In the copy, include every entry exactly but none of its images.

[Opening PROVIDED DATA section]

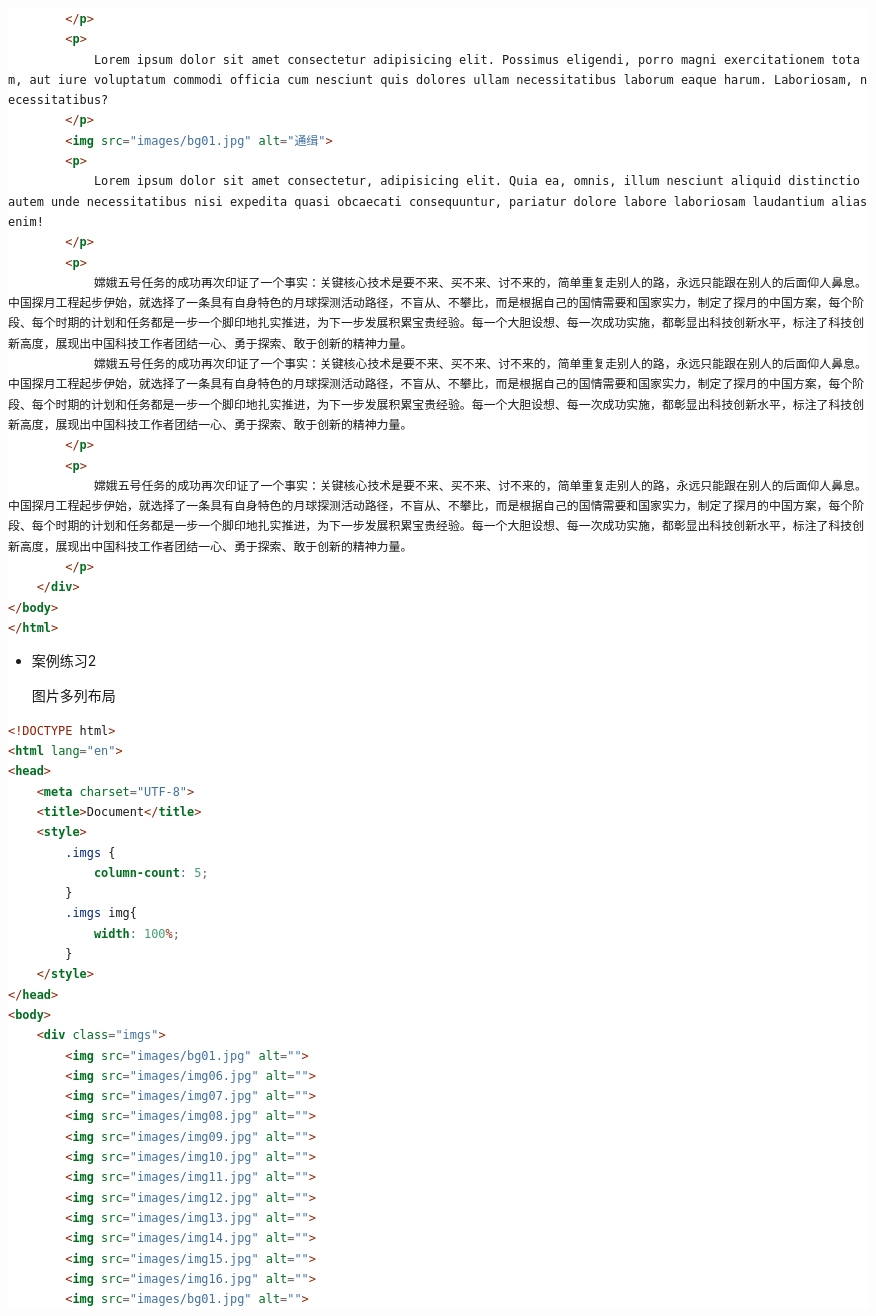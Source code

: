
 ```html
        </p>
        <p>
            Lorem ipsum dolor sit amet consectetur adipisicing elit. Possimus eligendi, porro magni exercitationem totam, aut iure voluptatum commodi officia cum nesciunt quis dolores ullam necessitatibus laborum eaque harum. Laboriosam, necessitatibus?
        </p>
        <img src="images/bg01.jpg" alt="通缉">
        <p>
            Lorem ipsum dolor sit amet consectetur, adipisicing elit. Quia ea, omnis, illum nesciunt aliquid distinctio autem unde necessitatibus nisi expedita quasi obcaecati consequuntur, pariatur dolore labore laboriosam laudantium alias enim!
        </p>
        <p>
            嫦娥五号任务的成功再次印证了一个事实：关键核心技术是要不来、买不来、讨不来的，简单重复走别人的路，永远只能跟在别人的后面仰人鼻息。中国探月工程起步伊始，就选择了一条具有自身特色的月球探测活动路径，不盲从、不攀比，而是根据自己的国情需要和国家实力，制定了探月的中国方案，每个阶段、每个时期的计划和任务都是一步一个脚印地扎实推进，为下一步发展积累宝贵经验。每一个大胆设想、每一次成功实施，都彰显出科技创新水平，标注了科技创新高度，展现出中国科技工作者团结一心、勇于探索、敢于创新的精神力量。
            嫦娥五号任务的成功再次印证了一个事实：关键核心技术是要不来、买不来、讨不来的，简单重复走别人的路，永远只能跟在别人的后面仰人鼻息。中国探月工程起步伊始，就选择了一条具有自身特色的月球探测活动路径，不盲从、不攀比，而是根据自己的国情需要和国家实力，制定了探月的中国方案，每个阶段、每个时期的计划和任务都是一步一个脚印地扎实推进，为下一步发展积累宝贵经验。每一个大胆设想、每一次成功实施，都彰显出科技创新水平，标注了科技创新高度，展现出中国科技工作者团结一心、勇于探索、敢于创新的精神力量。
        </p>
        <p>
            嫦娥五号任务的成功再次印证了一个事实：关键核心技术是要不来、买不来、讨不来的，简单重复走别人的路，永远只能跟在别人的后面仰人鼻息。中国探月工程起步伊始，就选择了一条具有自身特色的月球探测活动路径，不盲从、不攀比，而是根据自己的国情需要和国家实力，制定了探月的中国方案，每个阶段、每个时期的计划和任务都是一步一个脚印地扎实推进，为下一步发展积累宝贵经验。每一个大胆设想、每一次成功实施，都彰显出科技创新水平，标注了科技创新高度，展现出中国科技工作者团结一心、勇于探索、敢于创新的精神力量。
        </p>
    </div>
</body>
</html>
```

+ 案例练习2

  图片多列布局

```html
<!DOCTYPE html>
<html lang="en">
<head>
    <meta charset="UTF-8">
    <title>Document</title>
    <style>
        .imgs {
            column-count: 5;
        }
        .imgs img{
            width: 100%;
        }
    </style>
</head>
<body>
    <div class="imgs">
        <img src="images/bg01.jpg" alt="">
        <img src="images/img06.jpg" alt="">
        <img src="images/img07.jpg" alt="">
        <img src="images/img08.jpg" alt="">
        <img src="images/img09.jpg" alt="">
        <img src="images/img10.jpg" alt="">
        <img src="images/img11.jpg" alt="">
        <img src="images/img12.jpg" alt="">
        <img src="images/img13.jpg" alt="">
        <img src="images/img14.jpg" alt="">
        <img src="images/img15.jpg" alt="">
        <img src="images/img16.jpg" alt="">
        <img src="images/bg01.jpg" alt="">
```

[Closing PROVIDED DATA section]

▸ WRITTEN REPLY:
Source code

:
 ```html
        </p>
        <p>
            Lorem ipsum dolor sit amet consectetur adipisicing elit. Possimus eligendi, porro magni exercitationem totam, aut iure voluptatum commodi officia cum nesciunt quis dolores ullam necessitatibus laborum eaque harum. Laboriosam, necessitatibus?
        </p>
        <img src="images/bg01.jpg" alt="通缉">
        <p>
            Lorem ipsum dolor sit amet consectetur, adipisicing elit. Quia ea, omnis, illum nesciunt aliquid distinctio autem unde necessitatibus nisi expedita quasi obcaecati consequuntur, pariatur dolore labore laboriosam laudantium alias enim!
        </p>
        <p>
            嫦娥五号任务的成功再次印证了一个事实：关键核心技术是要不来、买不来、讨不来的，简单重复走别人的路，永远只能跟在别人的后面仰人鼻息。中国探月工程起步伊始，就选择了一条具有自身特色的月球探测活动路径，不盲从、不攀比，而是根据自己的国情需要和国家实力，制定了探月的中国方案，每个阶段、每个时期的计划和任务都是一步一个脚印地扎实推进，为下一步发展积累宝贵经验。每一个大胆设想、每一次成功实施，都彰显出科技创新水平，标注了科技创新高度，展现出中国科技工作者团结一心、勇于探索、敢于创新的精神力量。
            嫦娥五号任务的成功再次印证了一个事实：关键核心技术是要不来、买不来、讨不来的，简单重复走别人的路，永远只能跟在别人的后面仰人鼻息。中国探月工程起步伊始，就选择了一条具有自身特色的月球探测活动路径，不盲从、不攀比，而是根据自己的国情需要和国家实力，制定了探月的中国方案，每个阶段、每个时期的计划和任务都是一步一个脚印地扎实推进，为下一步发展积累宝贵经验。每一个大胆设想、每一次成功实施，都彰显出科技创新水平，标注了科技创新高度，展现出中国科技工作者团结一心、勇于探索、敢于创新的精神力量。
        </p>
        <p>
            嫦娥五号任务的成功再次印证了一个事实：关键核心技术是要不来、买不来、讨不来的，简单重复走别人的路，永远只能跟在别人的后面仰人鼻息。中国探月工程起步伊始，就选择了一条具有自身特色的月球探测活动路径，不盲从、不攀比，而是根据自己的国情需要和国家实力，制定了探月的中国方案，每个阶段、每个时期的计划和任务都是一步一个脚印地扎实推进，为下一步发展积累宝贵经验。每一个大胆设想、每一次成功实施，都彰显出科技创新水平，标注了科技创新高度，展现出中国科技工作者团结一心、勇于探索、敢于创新的精神力量。
        </p>
    </div>
</body>
</html>
```

+ 案例练习2

  图片多列布局

```html
<!DOCTYPE html>
<html lang="en">
<head>
    <meta charset="UTF-8">
    <title>Document</title>
    <style>
        .imgs {
            column-count: 5;
        }
        .imgs img{
            width: 100%;
        }
    </style>
</head>
<body>
    <div class="imgs">
        <img src="images/bg01.jpg" alt="">
        <img src="images/img06.jpg" alt="">
        <img src="images/img07.jpg" alt="">
        <img src="images/img08.jpg" alt="">
        <img src="images/img09.jpg" alt="">
        <img src="images/img10.jpg" alt="">
        <img src="images/img11.jpg" alt="">
        <img src="images/img12.jpg" alt="">
        <img src="images/img13.jpg" alt="">
        <img src="images/img14.jpg" alt="">
        <img src="images/img15.jpg" alt="">
        <img src="images/img16.jpg" alt="">
        <img src="images/bg01.jpg" alt="">
```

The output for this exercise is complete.